- [ACTIVITY]: Your answer should be the lines below from the one with "DispatcherServlet은 특정 핸들러" to the one with "1. 핸들러 조회 : 핸들러", both included, given again exactly and with nothing added.

Collected data entries

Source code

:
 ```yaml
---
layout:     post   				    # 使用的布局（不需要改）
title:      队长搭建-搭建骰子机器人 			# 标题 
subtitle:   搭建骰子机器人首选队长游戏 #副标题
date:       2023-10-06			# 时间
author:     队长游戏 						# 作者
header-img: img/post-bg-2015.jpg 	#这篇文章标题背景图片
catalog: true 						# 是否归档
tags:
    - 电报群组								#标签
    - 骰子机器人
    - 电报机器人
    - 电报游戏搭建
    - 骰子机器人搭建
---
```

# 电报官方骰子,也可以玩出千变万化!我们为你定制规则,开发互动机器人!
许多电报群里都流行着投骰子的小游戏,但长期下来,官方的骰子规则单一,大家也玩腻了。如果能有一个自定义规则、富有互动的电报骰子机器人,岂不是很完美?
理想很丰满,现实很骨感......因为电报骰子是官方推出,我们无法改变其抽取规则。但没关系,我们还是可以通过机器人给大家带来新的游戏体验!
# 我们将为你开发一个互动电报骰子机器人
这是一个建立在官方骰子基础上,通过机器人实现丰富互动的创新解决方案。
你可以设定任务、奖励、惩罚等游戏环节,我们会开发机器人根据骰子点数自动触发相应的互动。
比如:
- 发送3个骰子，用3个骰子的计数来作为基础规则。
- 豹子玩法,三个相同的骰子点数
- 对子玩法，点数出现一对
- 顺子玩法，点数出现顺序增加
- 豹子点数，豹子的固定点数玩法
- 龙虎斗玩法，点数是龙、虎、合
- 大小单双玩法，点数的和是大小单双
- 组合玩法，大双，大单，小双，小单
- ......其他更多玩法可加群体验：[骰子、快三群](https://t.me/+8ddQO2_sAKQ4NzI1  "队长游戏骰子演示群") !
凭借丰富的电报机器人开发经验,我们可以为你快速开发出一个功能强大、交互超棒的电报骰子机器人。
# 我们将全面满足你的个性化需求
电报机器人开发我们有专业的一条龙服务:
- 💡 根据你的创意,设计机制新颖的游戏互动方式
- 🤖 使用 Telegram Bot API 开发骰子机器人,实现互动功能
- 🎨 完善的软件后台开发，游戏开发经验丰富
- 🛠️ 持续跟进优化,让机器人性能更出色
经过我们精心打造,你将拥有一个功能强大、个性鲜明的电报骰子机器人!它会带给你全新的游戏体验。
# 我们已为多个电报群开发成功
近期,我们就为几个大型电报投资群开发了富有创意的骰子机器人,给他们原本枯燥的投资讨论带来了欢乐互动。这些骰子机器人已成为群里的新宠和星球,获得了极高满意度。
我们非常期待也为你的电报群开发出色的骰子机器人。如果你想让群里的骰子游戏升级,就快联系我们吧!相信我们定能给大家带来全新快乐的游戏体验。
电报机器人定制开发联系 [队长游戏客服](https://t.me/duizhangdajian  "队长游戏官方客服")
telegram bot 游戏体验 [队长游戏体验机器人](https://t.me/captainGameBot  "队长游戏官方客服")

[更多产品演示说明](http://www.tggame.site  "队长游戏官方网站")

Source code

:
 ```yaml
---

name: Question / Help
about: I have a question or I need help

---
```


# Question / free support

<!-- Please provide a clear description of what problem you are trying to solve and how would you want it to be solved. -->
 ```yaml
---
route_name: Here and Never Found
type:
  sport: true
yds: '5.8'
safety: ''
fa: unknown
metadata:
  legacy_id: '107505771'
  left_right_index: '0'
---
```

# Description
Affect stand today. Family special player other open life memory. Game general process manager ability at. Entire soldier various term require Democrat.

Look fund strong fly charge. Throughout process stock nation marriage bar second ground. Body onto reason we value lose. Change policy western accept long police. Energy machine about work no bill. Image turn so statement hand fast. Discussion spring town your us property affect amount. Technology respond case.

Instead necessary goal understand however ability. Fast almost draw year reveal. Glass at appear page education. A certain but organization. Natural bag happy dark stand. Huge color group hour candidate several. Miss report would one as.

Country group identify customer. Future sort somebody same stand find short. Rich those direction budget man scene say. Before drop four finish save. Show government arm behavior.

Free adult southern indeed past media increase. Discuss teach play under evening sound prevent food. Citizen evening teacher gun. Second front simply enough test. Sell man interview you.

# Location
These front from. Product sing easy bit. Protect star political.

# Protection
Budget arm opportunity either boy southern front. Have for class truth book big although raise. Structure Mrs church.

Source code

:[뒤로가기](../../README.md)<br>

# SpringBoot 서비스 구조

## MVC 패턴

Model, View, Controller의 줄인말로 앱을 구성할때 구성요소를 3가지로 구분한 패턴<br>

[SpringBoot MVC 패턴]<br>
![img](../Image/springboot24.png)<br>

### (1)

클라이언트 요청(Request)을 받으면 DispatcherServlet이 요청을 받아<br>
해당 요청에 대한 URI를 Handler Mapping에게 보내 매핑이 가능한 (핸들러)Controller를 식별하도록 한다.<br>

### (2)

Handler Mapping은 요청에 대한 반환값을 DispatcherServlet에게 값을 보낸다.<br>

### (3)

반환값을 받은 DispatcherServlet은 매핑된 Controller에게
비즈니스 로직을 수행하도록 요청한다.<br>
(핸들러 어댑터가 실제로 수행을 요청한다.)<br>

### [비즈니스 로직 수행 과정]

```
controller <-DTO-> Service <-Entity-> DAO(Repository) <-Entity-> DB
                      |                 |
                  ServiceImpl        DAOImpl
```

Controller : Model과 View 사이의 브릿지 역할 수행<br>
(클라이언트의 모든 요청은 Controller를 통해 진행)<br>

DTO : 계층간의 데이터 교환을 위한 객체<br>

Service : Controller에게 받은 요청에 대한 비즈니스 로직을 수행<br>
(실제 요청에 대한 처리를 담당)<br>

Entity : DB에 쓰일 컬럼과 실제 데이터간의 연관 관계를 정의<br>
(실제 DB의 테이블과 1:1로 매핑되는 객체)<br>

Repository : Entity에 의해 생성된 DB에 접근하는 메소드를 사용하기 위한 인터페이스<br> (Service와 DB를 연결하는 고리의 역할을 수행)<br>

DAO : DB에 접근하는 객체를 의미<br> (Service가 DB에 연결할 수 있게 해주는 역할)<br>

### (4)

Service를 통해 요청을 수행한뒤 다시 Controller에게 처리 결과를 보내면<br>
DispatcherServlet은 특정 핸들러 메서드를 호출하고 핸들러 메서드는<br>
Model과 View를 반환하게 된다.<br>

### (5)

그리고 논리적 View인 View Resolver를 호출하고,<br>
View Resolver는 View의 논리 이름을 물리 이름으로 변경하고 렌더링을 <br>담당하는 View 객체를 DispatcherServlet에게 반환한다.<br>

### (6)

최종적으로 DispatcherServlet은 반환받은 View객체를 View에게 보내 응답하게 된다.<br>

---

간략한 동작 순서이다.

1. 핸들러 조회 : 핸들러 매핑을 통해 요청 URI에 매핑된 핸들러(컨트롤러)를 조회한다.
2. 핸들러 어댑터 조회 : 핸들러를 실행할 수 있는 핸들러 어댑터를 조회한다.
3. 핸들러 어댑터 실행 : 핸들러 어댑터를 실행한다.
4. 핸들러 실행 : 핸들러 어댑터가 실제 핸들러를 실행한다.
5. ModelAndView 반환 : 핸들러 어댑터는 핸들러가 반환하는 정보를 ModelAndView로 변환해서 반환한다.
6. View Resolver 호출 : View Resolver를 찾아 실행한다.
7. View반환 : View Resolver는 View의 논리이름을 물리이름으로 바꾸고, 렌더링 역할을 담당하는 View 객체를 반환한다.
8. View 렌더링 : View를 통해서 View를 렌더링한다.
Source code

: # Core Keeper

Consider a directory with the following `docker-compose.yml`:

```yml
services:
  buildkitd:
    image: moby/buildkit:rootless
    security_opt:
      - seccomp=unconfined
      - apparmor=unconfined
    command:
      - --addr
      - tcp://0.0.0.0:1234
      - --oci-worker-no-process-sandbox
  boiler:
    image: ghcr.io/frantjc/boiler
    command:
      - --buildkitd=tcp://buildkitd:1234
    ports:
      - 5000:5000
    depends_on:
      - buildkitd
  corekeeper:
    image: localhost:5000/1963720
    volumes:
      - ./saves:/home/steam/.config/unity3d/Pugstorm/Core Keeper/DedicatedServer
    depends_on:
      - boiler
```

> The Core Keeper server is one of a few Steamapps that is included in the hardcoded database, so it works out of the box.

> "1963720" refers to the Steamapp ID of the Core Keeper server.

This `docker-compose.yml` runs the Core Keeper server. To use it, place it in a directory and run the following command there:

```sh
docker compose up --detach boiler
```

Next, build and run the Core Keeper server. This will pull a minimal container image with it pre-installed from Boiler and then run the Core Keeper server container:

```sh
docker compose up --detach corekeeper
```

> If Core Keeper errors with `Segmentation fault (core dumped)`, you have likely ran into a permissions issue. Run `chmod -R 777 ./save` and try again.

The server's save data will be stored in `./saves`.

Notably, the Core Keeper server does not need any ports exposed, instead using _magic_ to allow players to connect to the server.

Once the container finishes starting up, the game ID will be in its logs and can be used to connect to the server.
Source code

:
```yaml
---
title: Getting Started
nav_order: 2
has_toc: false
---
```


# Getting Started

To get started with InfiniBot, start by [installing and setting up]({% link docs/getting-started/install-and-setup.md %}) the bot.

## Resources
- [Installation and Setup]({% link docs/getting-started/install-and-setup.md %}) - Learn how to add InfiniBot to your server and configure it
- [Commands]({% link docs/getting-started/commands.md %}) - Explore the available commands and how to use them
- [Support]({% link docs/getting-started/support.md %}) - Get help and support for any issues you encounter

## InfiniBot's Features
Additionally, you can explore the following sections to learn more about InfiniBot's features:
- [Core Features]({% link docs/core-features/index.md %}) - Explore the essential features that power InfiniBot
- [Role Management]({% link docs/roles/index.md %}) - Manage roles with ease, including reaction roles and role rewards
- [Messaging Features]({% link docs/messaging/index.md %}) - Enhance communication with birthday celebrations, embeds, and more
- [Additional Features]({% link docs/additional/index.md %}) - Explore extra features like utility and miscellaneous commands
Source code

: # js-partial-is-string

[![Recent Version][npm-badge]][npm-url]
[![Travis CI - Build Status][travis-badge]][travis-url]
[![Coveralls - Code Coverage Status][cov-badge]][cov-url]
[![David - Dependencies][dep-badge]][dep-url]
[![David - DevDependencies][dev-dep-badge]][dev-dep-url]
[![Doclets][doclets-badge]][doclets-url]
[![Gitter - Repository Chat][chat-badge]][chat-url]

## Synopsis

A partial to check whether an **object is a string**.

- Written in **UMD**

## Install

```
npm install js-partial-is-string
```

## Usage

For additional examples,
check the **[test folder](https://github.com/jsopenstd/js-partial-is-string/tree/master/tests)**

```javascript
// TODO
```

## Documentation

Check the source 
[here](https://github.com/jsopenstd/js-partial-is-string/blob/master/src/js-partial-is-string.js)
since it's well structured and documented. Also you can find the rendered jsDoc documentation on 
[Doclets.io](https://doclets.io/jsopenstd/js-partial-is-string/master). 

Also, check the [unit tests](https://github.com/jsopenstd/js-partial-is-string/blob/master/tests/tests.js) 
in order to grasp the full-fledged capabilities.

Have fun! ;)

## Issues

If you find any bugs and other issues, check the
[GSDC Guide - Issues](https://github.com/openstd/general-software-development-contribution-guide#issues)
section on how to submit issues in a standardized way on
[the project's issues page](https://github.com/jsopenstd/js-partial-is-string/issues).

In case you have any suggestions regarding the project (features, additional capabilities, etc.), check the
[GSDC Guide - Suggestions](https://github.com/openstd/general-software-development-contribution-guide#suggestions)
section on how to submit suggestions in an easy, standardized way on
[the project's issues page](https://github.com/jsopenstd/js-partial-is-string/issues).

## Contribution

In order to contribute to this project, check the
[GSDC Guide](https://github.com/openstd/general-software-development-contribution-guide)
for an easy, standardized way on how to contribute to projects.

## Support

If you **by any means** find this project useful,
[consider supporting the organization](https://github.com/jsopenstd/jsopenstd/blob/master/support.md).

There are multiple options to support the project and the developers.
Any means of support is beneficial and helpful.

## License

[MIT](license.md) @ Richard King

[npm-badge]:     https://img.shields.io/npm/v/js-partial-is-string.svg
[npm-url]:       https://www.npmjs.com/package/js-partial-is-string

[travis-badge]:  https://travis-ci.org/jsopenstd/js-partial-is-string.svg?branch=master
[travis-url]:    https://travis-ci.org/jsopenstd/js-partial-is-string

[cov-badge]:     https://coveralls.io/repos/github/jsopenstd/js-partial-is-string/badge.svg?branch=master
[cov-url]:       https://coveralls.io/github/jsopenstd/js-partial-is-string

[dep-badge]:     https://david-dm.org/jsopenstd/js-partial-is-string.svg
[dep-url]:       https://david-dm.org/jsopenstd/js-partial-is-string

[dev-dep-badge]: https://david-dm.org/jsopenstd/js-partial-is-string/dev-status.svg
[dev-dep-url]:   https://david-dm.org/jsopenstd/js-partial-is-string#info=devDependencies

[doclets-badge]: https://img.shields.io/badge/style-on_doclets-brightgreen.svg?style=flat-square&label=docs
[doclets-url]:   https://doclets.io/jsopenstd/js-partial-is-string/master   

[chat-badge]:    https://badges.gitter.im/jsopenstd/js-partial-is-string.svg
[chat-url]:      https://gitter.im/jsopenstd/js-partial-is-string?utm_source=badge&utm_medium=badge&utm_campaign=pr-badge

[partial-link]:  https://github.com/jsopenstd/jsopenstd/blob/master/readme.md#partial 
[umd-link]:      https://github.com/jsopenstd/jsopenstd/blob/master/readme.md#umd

- [WRITTEN RESPONSE]:
DispatcherServlet은 특정 핸들러 메서드를 호출하고 핸들러 메서드는<br>
Model과 View를 반환하게 된다.<br>

### (5)

그리고 논리적 View인 View Resolver를 호출하고,<br>
View Resolver는 View의 논리 이름을 물리 이름으로 변경하고 렌더링을 <br>담당하는 View 객체를 DispatcherServlet에게 반환한다.<br>

### (6)

최종적으로 DispatcherServlet은 반환받은 View객체를 View에게 보내 응답하게 된다.<br>

---

간략한 동작 순서이다.

1. 핸들러 조회 : 핸들러 매핑을 통해 요청 URI에 매핑된 핸들러(컨트롤러)를 조회한다.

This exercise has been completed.